| The data |
◇ ◇ ◇

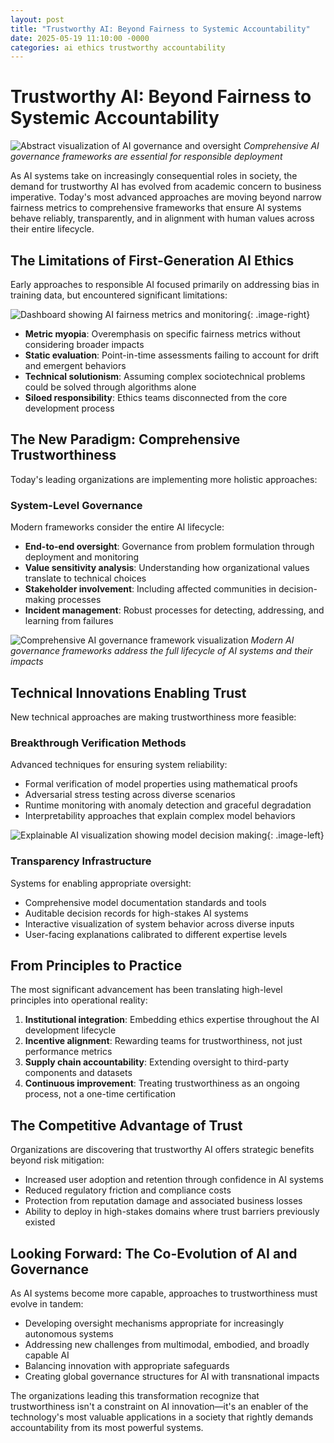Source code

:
 ```yaml
---
layout: post
title: "Trustworthy AI: Beyond Fairness to Systemic Accountability"
date: 2025-05-19 11:10:00 -0000
categories: ai ethics trustworthy accountability
---
```


# Trustworthy AI: Beyond Fairness to Systemic Accountability

![Abstract visualization of AI governance and oversight](https://images.unsplash.com/photo-1633613286991-611fe299c4be?w=1200&h=600&crop=entropy&fit=crop)
*Comprehensive AI governance frameworks are essential for responsible deployment*

As AI systems take on increasingly consequential roles in society, the demand for trustworthy AI has evolved from academic concern to business imperative. Today's most advanced approaches are moving beyond narrow fairness metrics to comprehensive frameworks that ensure AI systems behave reliably, transparently, and in alignment with human values across their entire lifecycle.

## The Limitations of First-Generation AI Ethics

Early approaches to responsible AI focused primarily on addressing bias in training data, but encountered significant limitations:

![Dashboard showing AI fairness metrics and monitoring](https://images.unsplash.com/photo-1549923746-c502d488b3ea?w=800&h=500&crop=entropy&fit=crop){: .image-right}

- **Metric myopia**: Overemphasis on specific fairness metrics without considering broader impacts
- **Static evaluation**: Point-in-time assessments failing to account for drift and emergent behaviors
- **Technical solutionism**: Assuming complex sociotechnical problems could be solved through algorithms alone
- **Siloed responsibility**: Ethics teams disconnected from the core development process

## The New Paradigm: Comprehensive Trustworthiness

Today's leading organizations are implementing more holistic approaches:

### System-Level Governance

Modern frameworks consider the entire AI lifecycle:

- **End-to-end oversight**: Governance from problem formulation through deployment and monitoring
- **Value sensitivity analysis**: Understanding how organizational values translate to technical choices
- **Stakeholder involvement**: Including affected communities in decision-making processes
- **Incident management**: Robust processes for detecting, addressing, and learning from failures

![Comprehensive AI governance framework visualization](https://images.unsplash.com/photo-1590859808308-3d2d9c515b1a?w=800&h=500&crop=entropy&fit=crop)
*Modern AI governance frameworks address the full lifecycle of AI systems and their impacts*

## Technical Innovations Enabling Trust

New technical approaches are making trustworthiness more feasible:

### Breakthrough Verification Methods

Advanced techniques for ensuring system reliability:
- Formal verification of model properties using mathematical proofs
- Adversarial stress testing across diverse scenarios
- Runtime monitoring with anomaly detection and graceful degradation
- Interpretability approaches that explain complex model behaviors

![Explainable AI visualization showing model decision making](https://images.unsplash.com/photo-1563986768494-4dee2763ff3f?w=800&h=500&crop=entropy&fit=crop){: .image-left}

### Transparency Infrastructure

Systems for enabling appropriate oversight:
- Comprehensive model documentation standards and tools
- Auditable decision records for high-stakes AI systems
- Interactive visualization of system behavior across diverse inputs
- User-facing explanations calibrated to different expertise levels

## From Principles to Practice

The most significant advancement has been translating high-level principles into operational reality:

1. **Institutional integration**: Embedding ethics expertise throughout the AI development lifecycle
2. **Incentive alignment**: Rewarding teams for trustworthiness, not just performance metrics
3. **Supply chain accountability**: Extending oversight to third-party components and datasets
4. **Continuous improvement**: Treating trustworthiness as an ongoing process, not a one-time certification

## The Competitive Advantage of Trust

Organizations are discovering that trustworthy AI offers strategic benefits beyond risk mitigation:

- Increased user adoption and retention through confidence in AI systems
- Reduced regulatory friction and compliance costs
- Protection from reputation damage and associated business losses
- Ability to deploy in high-stakes domains where trust barriers previously existed

## Looking Forward: The Co-Evolution of AI and Governance

As AI systems become more capable, approaches to trustworthiness must evolve in tandem:

- Developing oversight mechanisms appropriate for increasingly autonomous systems
- Addressing new challenges from multimodal, embodied, and broadly capable AI
- Balancing innovation with appropriate safeguards
- Creating global governance structures for AI with transnational impacts

The organizations leading this transformation recognize that trustworthiness isn't a constraint on AI innovation—it's an enabler of the technology's most valuable applications in a society that rightly demands accountability from its most powerful systems.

◇ ◇ ◇

| Exercise |
Line by line, return the listing above exactly, leaving out its pictures.

| Solution to the problem |
Source code

:
 ```yaml
---
layout: post
title: "Trustworthy AI: Beyond Fairness to Systemic Accountability"
date: 2025-05-19 11:10:00 -0000
categories: ai ethics trustworthy accountability
---
```


# Trustworthy AI: Beyond Fairness to Systemic Accountability

![Abstract visualization of AI governance and oversight](https://images.unsplash.com/photo-1633613286991-611fe299c4be?w=1200&h=600&crop=entropy&fit=crop)
*Comprehensive AI governance frameworks are essential for responsible deployment*

As AI systems take on increasingly consequential roles in society, the demand for trustworthy AI has evolved from academic concern to business imperative. Today's most advanced approaches are moving beyond narrow fairness metrics to comprehensive frameworks that ensure AI systems behave reliably, transparently, and in alignment with human values across their entire lifecycle.

## The Limitations of First-Generation AI Ethics

Early approaches to responsible AI focused primarily on addressing bias in training data, but encountered significant limitations:

![Dashboard showing AI fairness metrics and monitoring](https://images.unsplash.com/photo-1549923746-c502d488b3ea?w=800&h=500&crop=entropy&fit=crop){: .image-right}

- **Metric myopia**: Overemphasis on specific fairness metrics without considering broader impacts
- **Static evaluation**: Point-in-time assessments failing to account for drift and emergent behaviors
- **Technical solutionism**: Assuming complex sociotechnical problems could be solved through algorithms alone
- **Siloed responsibility**: Ethics teams disconnected from the core development process

## The New Paradigm: Comprehensive Trustworthiness

Today's leading organizations are implementing more holistic approaches:

### System-Level Governance

Modern frameworks consider the entire AI lifecycle:

- **End-to-end oversight**: Governance from problem formulation through deployment and monitoring
- **Value sensitivity analysis**: Understanding how organizational values translate to technical choices
- **Stakeholder involvement**: Including affected communities in decision-making processes
- **Incident management**: Robust processes for detecting, addressing, and learning from failures

![Comprehensive AI governance framework visualization](https://images.unsplash.com/photo-1590859808308-3d2d9c515b1a?w=800&h=500&crop=entropy&fit=crop)
*Modern AI governance frameworks address the full lifecycle of AI systems and their impacts*

## Technical Innovations Enabling Trust

New technical approaches are making trustworthiness more feasible:

### Breakthrough Verification Methods

Advanced techniques for ensuring system reliability:
- Formal verification of model properties using mathematical proofs
- Adversarial stress testing across diverse scenarios
- Runtime monitoring with anomaly detection and graceful degradation
- Interpretability approaches that explain complex model behaviors

![Explainable AI visualization showing model decision making](https://images.unsplash.com/photo-1563986768494-4dee2763ff3f?w=800&h=500&crop=entropy&fit=crop){: .image-left}

### Transparency Infrastructure

Systems for enabling appropriate oversight:
- Comprehensive model documentation standards and tools
- Auditable decision records for high-stakes AI systems
- Interactive visualization of system behavior across diverse inputs
- User-facing explanations calibrated to different expertise levels

## From Principles to Practice

The most significant advancement has been translating high-level principles into operational reality:

1. **Institutional integration**: Embedding ethics expertise throughout the AI development lifecycle
2. **Incentive alignment**: Rewarding teams for trustworthiness, not just performance metrics
3. **Supply chain accountability**: Extending oversight to third-party components and datasets
4. **Continuous improvement**: Treating trustworthiness as an ongoing process, not a one-time certification

## The Competitive Advantage of Trust

Organizations are discovering that trustworthy AI offers strategic benefits beyond risk mitigation:

- Increased user adoption and retention through confidence in AI systems
- Reduced regulatory friction and compliance costs
- Protection from reputation damage and associated business losses
- Ability to deploy in high-stakes domains where trust barriers previously existed

## Looking Forward: The Co-Evolution of AI and Governance

As AI systems become more capable, approaches to trustworthiness must evolve in tandem:

- Developing oversight mechanisms appropriate for increasingly autonomous systems
- Addressing new challenges from multimodal, embodied, and broadly capable AI
- Balancing innovation with appropriate safeguards
- Creating global governance structures for AI with transnational impacts

The organizations leading this transformation recognize that trustworthiness isn't a constraint on AI innovation—it's an enabler of the technology's most valuable applications in a society that rightly demands accountability from its most powerful systems.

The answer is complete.